EXERCISE REQUIREMENTS >>
Reproduce verbatim the line where "of relatively cheap microprocessors." occurs, along with all following lines down to the last line of the data.

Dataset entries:

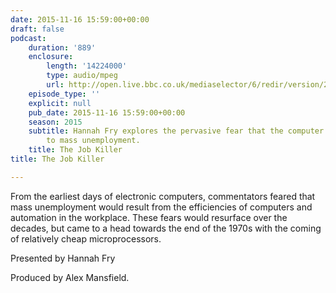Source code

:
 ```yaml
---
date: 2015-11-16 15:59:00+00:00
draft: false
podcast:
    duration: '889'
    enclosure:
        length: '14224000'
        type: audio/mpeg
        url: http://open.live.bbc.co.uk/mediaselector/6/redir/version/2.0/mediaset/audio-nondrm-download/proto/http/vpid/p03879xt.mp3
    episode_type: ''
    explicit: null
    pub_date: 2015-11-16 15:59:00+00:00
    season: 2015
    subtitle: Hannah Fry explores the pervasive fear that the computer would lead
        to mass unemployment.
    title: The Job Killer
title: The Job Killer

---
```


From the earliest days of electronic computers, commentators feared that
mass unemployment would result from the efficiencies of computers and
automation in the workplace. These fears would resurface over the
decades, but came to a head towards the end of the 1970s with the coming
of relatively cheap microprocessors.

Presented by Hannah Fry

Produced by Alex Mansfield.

PROBLEM SOLUTION >>
of relatively cheap microprocessors.

Presented by Hannah Fry

Produced by Alex Mansfield.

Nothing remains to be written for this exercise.